An endless stream of tweaks, changes, and rollbacks continued for some time until updates were few and far between. Skype just wasn’t relevant anymore as services like WhatsApp, FaceTime, and Facebook Messenger grew in popularity. Skype’s make-or-break moment was the pandemic.
As the world stopped during the COVID-19 pandemic, video calling became the next killer app. Microsoft had a gold mine opportunity during the pandemic but failed to seize it as people flocked to Zoom.
You know something’s wrong when your favorite VoIP app becomes the subject of ridicule on late-night talk shows, like when John Oliver said on the Last Week Tonight show: “What happened, Skype? You had it, and you lost it.
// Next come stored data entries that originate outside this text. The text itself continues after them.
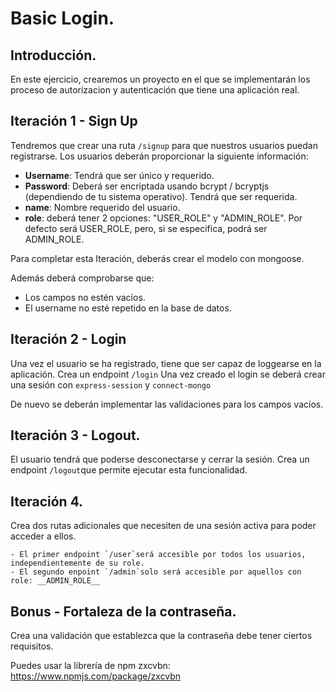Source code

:# Basic Login.


## Introducción. 

En este ejercicio, crearemos un proyecto en el que se implementarán los proceso de autorizacion y autenticación que tiene una aplicación real. 


## Iteración 1 - Sign Up

Tendremos que crear una ruta  `/signup` para que nuestros usuarios puedan registrarse. Los usuarios deberán proporcionar la siguiente información: 

- **Username**: Tendrá que ser único y requerido.  
- **Password**: Deberá ser encriptada usando bcrypt / bcryptjs (dependiendo de tu sistema operativo). Tendrá que ser requerida.
- **name**: Nombre requerido del usuario. 
- **role**: deberá tener 2 opciones: "USER_ROLE" y "ADMIN_ROLE". Por defecto será USER_ROLE, pero, si se especifica, podrá ser ADMIN_ROLE.

Para completar esta Iteración, deberás crear el modelo con mongoose. 

Además deberá comprobarse que:

- Los campos no estén vacíos. 
- El username no esté repetido en la base de datos. 

## Iteración 2 - Login
Una vez el usuario se ha registrado, tiene que ser capaz de loggearse en la aplicación. Crea un endpoint `/login` Una vez creado el login se deberá crear una sesión con `express-session` y `connect-mongo`

De nuevo se deberán implementar las validaciones para los campos vacíos. 

## Iteración 3 - Logout. 

El usuario tendrá que poderse desconectarse y cerrar la sesión. 
Crea un endpoint `/logout`que permite ejecutar esta funcionalidad. 


## Iteración 4. 

Crea dos rutas adicionales que necesiten de una sesión activa para poder acceder a ellos. 

    - El primer endpoint `/user`será accesible por todos los usuarios, independientemente de su role. 
    - El segundo enpoint `/admin`solo será accesible por aquellos con role: __ADMIN_ROLE__



## Bonus - Fortaleza de la contraseña.

Crea una validación que establezca que la contraseña debe tener ciertos requisitos. 

Puedes usar la librería de npm zxcvbn: https://www.npmjs.com/package/zxcvbn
We used to use Skype as a verb to mean to video call someone rather than what it means now to completely f*** up the easiest opportunity imaginable.”
Colossal Skype mistakes Microsoft made
Microsoft snapped up Skype for $8.5 billion in 2011, a massive acquisition in today’s dollars, let alone 14 years ago. The real-time video and voice communications apps were founded and first released in August 2003. eBay acquired Skype for $2.6 billion in September 2005, but a year later, a group of investors bought 65% of Skype from eBay for $1.9 billion and then sold it to Microsoft.
Microsoft had big plans for Skype. It used the service to replace Windows Live Messenger and integrated it into Xbox, Windows, Office,and more. It also released native Skype apps for iOS, Android, and Linux. I regularly used Skype until the mid-2000s, but I won’t miss it.